The more command can also be used for typing out files, one screenful of text at a time. Hit space to see the next page or return to see the next line. Q or q may be used to exit from more.

Copying files may be done by typing :

% cp fromfile tofile

The cp command does not copy a file onto itself. You may also copy one or more files onto a directory by:

% cp f1 f2 ... directory

cp -i will prompt the user with the name of the file whenever the copy will cause an old file to be overwritten.
If cp -r is used and any of the source files are directories, cp copies each subtree rooted at that name; in this case the destination must be a directory.

The move file command (which essentially renames a file) is mv.

% mv good bad

renames the file good as bad. You can also use this command to move files or directories to a different place in the directory tree.
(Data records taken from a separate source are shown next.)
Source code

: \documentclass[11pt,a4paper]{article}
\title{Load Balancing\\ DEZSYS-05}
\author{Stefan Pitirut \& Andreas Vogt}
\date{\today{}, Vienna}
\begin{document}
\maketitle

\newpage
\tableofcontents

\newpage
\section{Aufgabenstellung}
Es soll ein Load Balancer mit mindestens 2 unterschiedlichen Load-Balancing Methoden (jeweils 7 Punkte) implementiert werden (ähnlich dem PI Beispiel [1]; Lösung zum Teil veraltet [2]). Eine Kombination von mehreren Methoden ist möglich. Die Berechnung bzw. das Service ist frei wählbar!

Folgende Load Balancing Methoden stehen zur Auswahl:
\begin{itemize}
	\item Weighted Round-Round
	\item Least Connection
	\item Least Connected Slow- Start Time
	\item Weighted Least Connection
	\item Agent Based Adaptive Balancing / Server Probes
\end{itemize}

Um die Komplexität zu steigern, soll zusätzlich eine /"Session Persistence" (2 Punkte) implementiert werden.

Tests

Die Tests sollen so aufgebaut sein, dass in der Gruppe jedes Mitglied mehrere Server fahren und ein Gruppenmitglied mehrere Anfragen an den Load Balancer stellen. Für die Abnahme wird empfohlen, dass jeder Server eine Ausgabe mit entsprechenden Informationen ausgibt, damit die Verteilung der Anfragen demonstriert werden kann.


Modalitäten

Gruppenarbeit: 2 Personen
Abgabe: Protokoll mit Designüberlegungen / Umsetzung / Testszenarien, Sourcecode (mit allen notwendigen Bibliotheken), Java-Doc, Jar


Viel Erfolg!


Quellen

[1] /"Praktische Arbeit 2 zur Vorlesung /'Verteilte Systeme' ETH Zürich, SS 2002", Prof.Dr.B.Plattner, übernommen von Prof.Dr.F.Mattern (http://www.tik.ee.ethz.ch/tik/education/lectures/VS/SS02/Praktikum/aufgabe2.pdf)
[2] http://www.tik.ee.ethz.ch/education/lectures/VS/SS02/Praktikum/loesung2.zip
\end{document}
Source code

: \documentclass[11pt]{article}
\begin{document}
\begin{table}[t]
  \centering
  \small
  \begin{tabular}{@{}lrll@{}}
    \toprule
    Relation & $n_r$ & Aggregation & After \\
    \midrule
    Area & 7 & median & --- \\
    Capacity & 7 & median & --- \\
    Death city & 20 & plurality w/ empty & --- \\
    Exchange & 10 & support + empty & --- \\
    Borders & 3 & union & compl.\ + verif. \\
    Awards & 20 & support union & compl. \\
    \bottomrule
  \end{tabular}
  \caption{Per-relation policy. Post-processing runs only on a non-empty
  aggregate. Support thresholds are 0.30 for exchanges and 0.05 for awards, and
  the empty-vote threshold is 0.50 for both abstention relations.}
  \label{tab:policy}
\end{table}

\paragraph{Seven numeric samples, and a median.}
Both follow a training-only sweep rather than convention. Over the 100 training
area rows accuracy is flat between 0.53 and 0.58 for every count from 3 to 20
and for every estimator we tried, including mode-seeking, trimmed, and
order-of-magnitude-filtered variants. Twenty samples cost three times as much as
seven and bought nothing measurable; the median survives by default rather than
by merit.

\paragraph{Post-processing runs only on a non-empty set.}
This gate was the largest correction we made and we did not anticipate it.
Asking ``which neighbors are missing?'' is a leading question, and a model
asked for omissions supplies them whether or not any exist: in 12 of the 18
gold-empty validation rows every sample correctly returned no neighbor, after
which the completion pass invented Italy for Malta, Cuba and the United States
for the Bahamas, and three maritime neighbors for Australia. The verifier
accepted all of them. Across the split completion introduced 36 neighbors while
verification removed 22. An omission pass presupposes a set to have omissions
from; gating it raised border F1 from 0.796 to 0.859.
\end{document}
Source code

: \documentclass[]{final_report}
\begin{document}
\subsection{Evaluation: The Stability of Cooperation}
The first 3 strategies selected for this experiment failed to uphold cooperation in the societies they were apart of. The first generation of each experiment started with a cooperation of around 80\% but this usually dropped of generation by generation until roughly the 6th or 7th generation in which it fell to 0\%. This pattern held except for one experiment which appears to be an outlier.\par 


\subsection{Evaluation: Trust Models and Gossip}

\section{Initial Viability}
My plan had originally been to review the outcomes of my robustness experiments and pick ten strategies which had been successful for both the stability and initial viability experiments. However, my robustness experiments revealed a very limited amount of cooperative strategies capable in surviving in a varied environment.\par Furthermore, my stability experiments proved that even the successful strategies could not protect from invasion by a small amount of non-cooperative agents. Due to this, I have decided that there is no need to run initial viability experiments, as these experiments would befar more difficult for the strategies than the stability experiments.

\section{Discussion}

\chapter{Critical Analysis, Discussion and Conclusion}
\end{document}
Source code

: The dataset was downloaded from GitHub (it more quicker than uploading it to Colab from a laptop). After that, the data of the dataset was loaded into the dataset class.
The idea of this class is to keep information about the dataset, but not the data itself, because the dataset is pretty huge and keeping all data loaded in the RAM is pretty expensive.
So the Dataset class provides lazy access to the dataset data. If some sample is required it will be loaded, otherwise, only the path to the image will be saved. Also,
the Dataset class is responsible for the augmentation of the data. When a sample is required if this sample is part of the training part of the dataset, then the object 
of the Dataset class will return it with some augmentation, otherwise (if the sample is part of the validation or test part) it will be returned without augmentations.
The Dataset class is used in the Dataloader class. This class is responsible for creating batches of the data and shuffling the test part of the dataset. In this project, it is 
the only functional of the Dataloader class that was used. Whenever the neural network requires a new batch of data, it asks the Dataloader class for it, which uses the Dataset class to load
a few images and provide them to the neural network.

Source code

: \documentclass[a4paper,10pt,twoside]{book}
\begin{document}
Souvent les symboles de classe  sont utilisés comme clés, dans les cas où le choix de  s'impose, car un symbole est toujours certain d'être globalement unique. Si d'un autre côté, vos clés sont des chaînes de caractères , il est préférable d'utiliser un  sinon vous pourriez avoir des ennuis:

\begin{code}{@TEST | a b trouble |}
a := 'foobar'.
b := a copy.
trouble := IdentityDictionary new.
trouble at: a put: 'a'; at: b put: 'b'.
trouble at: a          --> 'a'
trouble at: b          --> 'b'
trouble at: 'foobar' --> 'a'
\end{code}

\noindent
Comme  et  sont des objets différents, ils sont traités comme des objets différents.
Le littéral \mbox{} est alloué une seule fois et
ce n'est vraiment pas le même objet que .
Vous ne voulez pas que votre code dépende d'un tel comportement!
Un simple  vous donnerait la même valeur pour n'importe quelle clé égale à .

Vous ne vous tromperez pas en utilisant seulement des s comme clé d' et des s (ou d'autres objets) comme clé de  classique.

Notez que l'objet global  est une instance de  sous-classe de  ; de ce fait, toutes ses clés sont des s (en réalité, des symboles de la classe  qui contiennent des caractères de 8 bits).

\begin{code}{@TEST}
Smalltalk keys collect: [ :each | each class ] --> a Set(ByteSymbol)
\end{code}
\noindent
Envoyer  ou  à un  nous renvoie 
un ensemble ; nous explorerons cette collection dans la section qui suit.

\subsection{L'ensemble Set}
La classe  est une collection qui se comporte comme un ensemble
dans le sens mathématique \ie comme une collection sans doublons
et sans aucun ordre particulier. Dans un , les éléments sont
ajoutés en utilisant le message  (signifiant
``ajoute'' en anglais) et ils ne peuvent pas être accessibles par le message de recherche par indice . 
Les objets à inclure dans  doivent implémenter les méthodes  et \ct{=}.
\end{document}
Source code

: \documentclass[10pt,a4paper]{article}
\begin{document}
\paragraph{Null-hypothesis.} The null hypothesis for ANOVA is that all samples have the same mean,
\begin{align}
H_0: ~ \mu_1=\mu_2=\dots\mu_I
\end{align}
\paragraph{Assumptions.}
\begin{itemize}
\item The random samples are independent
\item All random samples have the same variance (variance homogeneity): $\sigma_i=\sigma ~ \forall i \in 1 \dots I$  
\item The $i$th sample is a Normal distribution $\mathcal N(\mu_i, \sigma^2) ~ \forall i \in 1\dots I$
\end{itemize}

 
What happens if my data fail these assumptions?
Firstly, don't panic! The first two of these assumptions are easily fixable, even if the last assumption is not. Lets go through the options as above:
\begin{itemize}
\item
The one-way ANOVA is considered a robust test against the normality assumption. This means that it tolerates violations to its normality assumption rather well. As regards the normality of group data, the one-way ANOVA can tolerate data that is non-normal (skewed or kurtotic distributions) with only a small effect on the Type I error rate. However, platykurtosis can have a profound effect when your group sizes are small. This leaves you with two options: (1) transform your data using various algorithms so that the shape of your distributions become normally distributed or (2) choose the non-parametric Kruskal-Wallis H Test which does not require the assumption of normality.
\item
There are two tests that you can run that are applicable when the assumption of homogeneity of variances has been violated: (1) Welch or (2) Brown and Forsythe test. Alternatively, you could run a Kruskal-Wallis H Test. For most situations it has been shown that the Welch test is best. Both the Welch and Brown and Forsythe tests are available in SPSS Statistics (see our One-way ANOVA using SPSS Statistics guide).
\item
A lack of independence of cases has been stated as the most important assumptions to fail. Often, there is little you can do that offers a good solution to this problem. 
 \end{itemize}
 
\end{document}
Deleting files may be accomplished by rm command. To remove file foo, type:

% rm foo

Once deleted the file is gone forever (if there are no links to the file). To remove a file, you must have write permission in its directory, but you do not need read or write permission on the file itself. The -i option with rm command is useful since it allows the interactive removal of a file.

To get a directory listing of files in the default directory, type the ls command. See the online manual for a complete list of its options. For example, the -a option lists all files in the directory, including those with names beginning with (.),which otherwise are not listed; -R option lists subdirectories recursively; -l lists the mode, number of links, owner, size in bytes and time of last modification for each file ; etc..

( the mode field needs a brief explanation - it represents the protection mode of the file - it consists of 11 characters : the first character indicates the type of entry :

The next 9 characters are interpreted as three sets of three characters each (read, write, execute). The first set corresponds to file-access permissions for the user, the next for the group and the last for all others. The last character of the mode (normally x or -) is t if the 1000 bit of the mode is on. See the man pages on chmod for the meaning of this mode.)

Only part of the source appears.